The first line of verse is “The best things in life are free, but you can give them to the birds and bees.” The best things may be free, but one must recognize that there are very few free things. Finding a fiver in a parking lot would be great but it won’t help my financial security. It’s knowing what the cost is of the items you desire versus those that you need. Then it comes down to deciding if it’s worth the cost. One way to view this is to ask yourself how many hours do I have to work to buy it? If you want that new $1,600 TV and have a net hourly income of $20, is the new TV worth 80 hours of your time?

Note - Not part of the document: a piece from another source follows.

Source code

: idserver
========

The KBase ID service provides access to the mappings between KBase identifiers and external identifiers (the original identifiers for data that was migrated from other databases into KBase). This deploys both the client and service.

The second line of verse is “Your love gives me such a thrill, but your love don’t pay my bills.” I’ll go out on a limb and say maybe this isn’t true. Just maybe you love your Sugar Daddy or Sugar Momma. The rest of us will have to get by without the assistance and accept that love won’t pay the bills. Discussion of money matters in a relationship may not be easy. Problems can arise from low dollar or high dollar expenses or how much to save versus invest. See this CNBC article for a few pointers on how to communicate: How couples can overcome financial incompatibility.
Is the money discussion important in a relationship? I had a friend who found out after getting married that their spouse had purchased a car on a credit card. Imagine their surprise at seeing a $13,000 bill. They eventually divorced, which may or may not have been money related. Once married, you’re probably on the hook for any debt your spouse has.
There are several studies that indicate financial compatibility is important to a lasting relationship. If my friends had asked these simple questions from USA Today maybe they’d still be married. After 23 years of marriage, my wife and I still argue (discuss) about certain expenses and that’s okay, at least we’re communicating.